Standard Hungarian notation
Prefix Data Type
------ ---------
a Array
b Boolean
C Class
d Double
g_ Global variable
h Handle
i Integer (index into)
l Long
lp Long pointer to
lpfn Long pointer to function
m_ Object member variable
n Integer (number of)
p Pointer to
str CString
sz Zero terminated string
u Unsigned integer
Possible compromise notation
Prefix Data Type
------ ---------
g_ Global variable
h Handle
m_ Object member variable
p Pointer
pp Pointer to a pointer
str String template or user-defined string object
sz C-style null-terminated string
- The above compromise notation offers some
middle-ground:
prefixes sometimes used by those who want to avoid most of the
drawbacks
of standard Hungarian notation, but who still find an advantage in
using prefixes for certain types of data, in particular, pointers,
object member variables, and strings.
Strings
- Of the above prefixes, only "str" and
"sz" significantly
expose implementation details.
- But, the implementation details exposed
do not relate to
CPU-size porting (16-bit to 32-bit, or 32-bit to 64-bit).
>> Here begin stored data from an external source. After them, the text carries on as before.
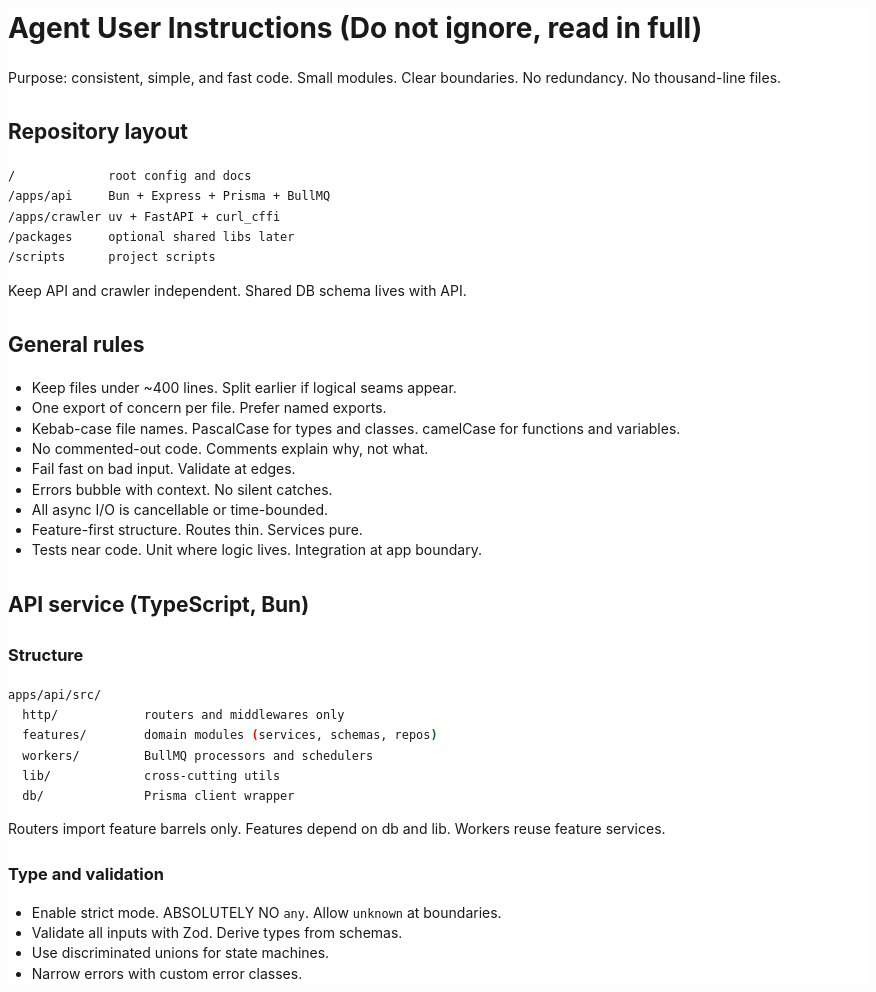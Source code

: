 # Agent User Instructions (Do not ignore, read in full)

Purpose: consistent, simple, and fast code. Small modules. Clear boundaries. No redundancy. No thousand-line files.

## Repository layout

```bash
/             root config and docs
/apps/api     Bun + Express + Prisma + BullMQ
/apps/crawler uv + FastAPI + curl_cffi
/packages     optional shared libs later
/scripts      project scripts
```

Keep API and crawler independent. Shared DB schema lives with API.

## General rules

* Keep files under \~400 lines. Split earlier if logical seams appear.
* One export of concern per file. Prefer named exports.
* Kebab-case file names. PascalCase for types and classes. camelCase for functions and variables.
* No commented-out code. Comments explain why, not what.
* Fail fast on bad input. Validate at edges.
* Errors bubble with context. No silent catches.
* All async I/O is cancellable or time-bounded.
* Feature-first structure. Routes thin. Services pure.
* Tests near code. Unit where logic lives. Integration at app boundary.

## API service (TypeScript, Bun)

### Structure

```bash
apps/api/src/
  http/            routers and middlewares only
  features/        domain modules (services, schemas, repos)
  workers/         BullMQ processors and schedulers
  lib/             cross-cutting utils
  db/              Prisma client wrapper
```

Routers import feature barrels only. Features depend on db and lib. Workers reuse feature services.

### Type and validation

* Enable strict mode. ABSOLUTELY NO `any`. Allow `unknown` at boundaries.
* Validate all inputs with Zod. Derive types from schemas.
* Use discriminated unions for state machines.
* Narrow errors with custom error classes.
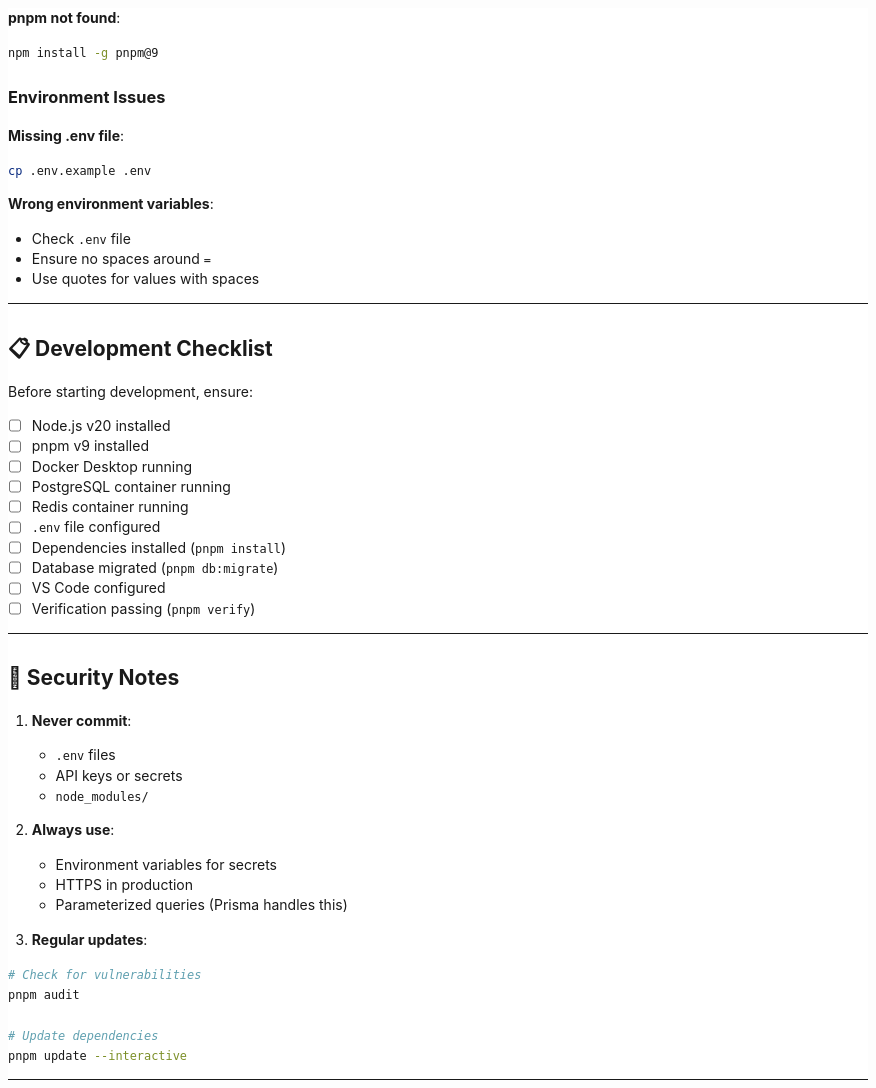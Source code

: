 **pnpm not found**:

```bash
npm install -g pnpm@9
```

### Environment Issues

**Missing .env file**:

```bash
cp .env.example .env
```

**Wrong environment variables**:

- Check `.env` file
- Ensure no spaces around `=`
- Use quotes for values with spaces

---

## 📋 Development Checklist

Before starting development, ensure:

- [ ] Node.js v20 installed
- [ ] pnpm v9 installed
- [ ] Docker Desktop running
- [ ] PostgreSQL container running
- [ ] Redis container running
- [ ] `.env` file configured
- [ ] Dependencies installed (`pnpm install`)
- [ ] Database migrated (`pnpm db:migrate`)
- [ ] VS Code configured
- [ ] Verification passing (`pnpm verify`)

---

## 🔐 Security Notes

1. **Never commit**:
   - `.env` files
   - API keys or secrets
   - `node_modules/`

2. **Always use**:
   - Environment variables for secrets
   - HTTPS in production
   - Parameterized queries (Prisma handles this)

3. **Regular updates**:

```bash
# Check for vulnerabilities
pnpm audit

# Update dependencies
pnpm update --interactive
```

---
- Also, the difference of behavior between
a standard C-style
string and a template string (or user-defined string object) is great
enough that a switch from one to the other would require extensive
reworking of the source code, as well as altering the API for any
relevant published functions or classes (i.e. The parts of the source
code that sometimes "can't" be changed, would have to be changed
anyways
in this case).
- As such, there wouldn't be an unavoidable
problem with
variable names that wind up being inconsistent with the underlying data
type.
Global variables
- It can be reasonably argued that global
variables should
never be used (or as close to never as possible); they interfere with
modularity, since they introduce data that can be accessed or modified
from anywhere in the code base.
- Usage of the "g_" prefix can help draw
special attention to
such variables, when they do exist.
Object member variables
- Usage of the "m_" prefix for object
member variables, allows
the names to be freely chosen for the methods (functions) and arguments
of a class without worrying about if they conflict with the names of
the
(usually private) member variables.
- In this way, the API for the class (the
public methods and
their arguments) can be created without having to worry about the
implementation details of the class (in particular, the names of the
private member variables).
- This also often eliminates the need to
use awkward names for
some of the public methods and arguments, so that they don't conflict
with the names of the private member variables
- In a sense, the naming awkwardness is
passed from the public
API to the private implementation details.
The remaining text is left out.